Segment Start: Material provided

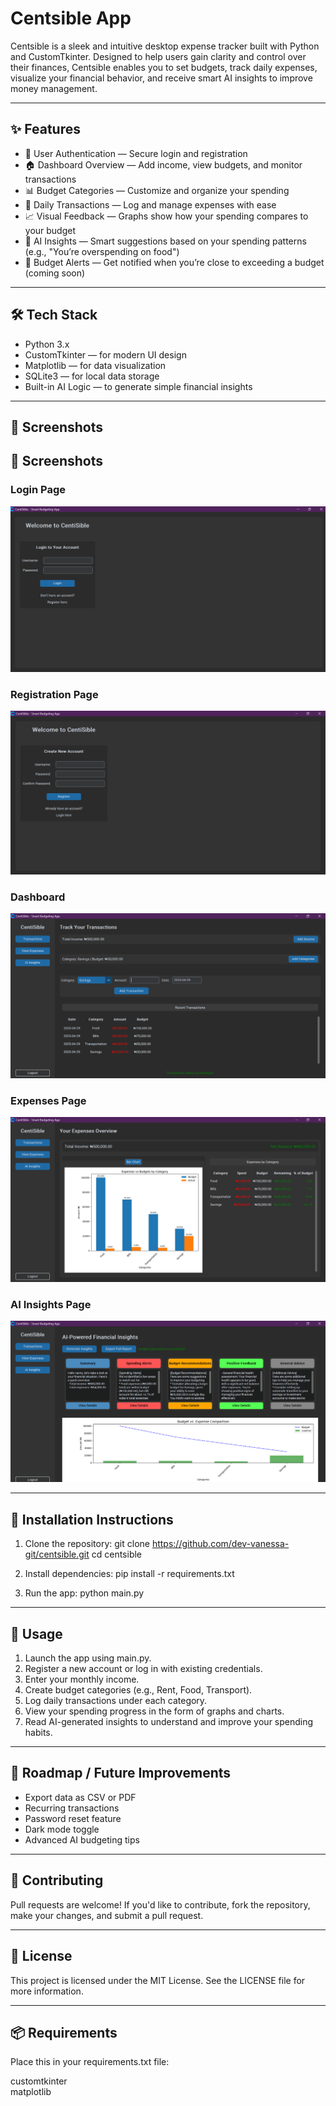 # Centsible App

Centsible is a sleek and intuitive desktop expense tracker built with Python and CustomTkinter. Designed to help users gain clarity and control over their finances, Centsible enables you to set budgets, track daily expenses, visualize your financial behavior, and receive smart AI insights to improve money management.

---

## ✨ Features

- 🔐 User Authentication — Secure login and registration
- 🏠 Dashboard Overview — Add income, view budgets, and monitor transactions
- 📊 Budget Categories — Customize and organize your spending
- 🧾 Daily Transactions — Log and manage expenses with ease
- 📈 Visual Feedback — Graphs show how your spending compares to your budget
- 🧠 AI Insights — Smart suggestions based on your spending patterns (e.g., "You’re overspending on food")
- 🔔 Budget Alerts — Get notified when you’re close to exceeding a budget (coming soon)

---

## 🛠️ Tech Stack

- Python 3.x
- CustomTkinter — for modern UI design
- Matplotlib — for data visualization
- SQLite3 — for local data storage
- Built-in AI Logic — to generate simple financial insights

---

## 📸 Screenshots

## 📸 Screenshots

### Login Page
![Login Page](Login.png)

### Registration Page
![Registration Page](Registration.png)

### Dashboard
![Dashboard](Transactions.png)

### Expenses Page 
![Expenses Page](BarChart.png)

### AI Insights Page
![AI Insights Page](AI_Insights.png)


---

## 🧰 Installation Instructions

1. Clone the repository:
   git clone https://github.com/dev-vanessa-git/centsible.git
   cd centsible


2. Install dependencies:
   pip install -r requirements.txt

3. Run the app:
   python main.py

---

## 📌 Usage

1. Launch the app using main.py.
2. Register a new account or log in with existing credentials.
3. Enter your monthly income.
4. Create budget categories (e.g., Rent, Food, Transport).
5. Log daily transactions under each category.
6. View your spending progress in the form of graphs and charts.
7. Read AI-generated insights to understand and improve your spending habits.

---

## 🚧 Roadmap / Future Improvements

- Export data as CSV or PDF
- Recurring transactions
- Password reset feature
- Dark mode toggle
- Advanced AI budgeting tips

---

## 🤝 Contributing

Pull requests are welcome! If you'd like to contribute, fork the repository, make your changes, and submit a pull request.

---

## 📄 License

This project is licensed under the MIT License. See the LICENSE file for more information.

---



## 📦 Requirements

Place this in your requirements.txt file:

customtkinter  
matplotlib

Segment End: Material provided

● Your task: Could you print the lines of the records above from the one containing "## 📄 License" through the last, exactly and with no additions?

● Finished exercise:
## 📄 License

This project is licensed under the MIT License. See the LICENSE file for more information.

---



## 📦 Requirements

Place this in your requirements.txt file:

customtkinter  
matplotlib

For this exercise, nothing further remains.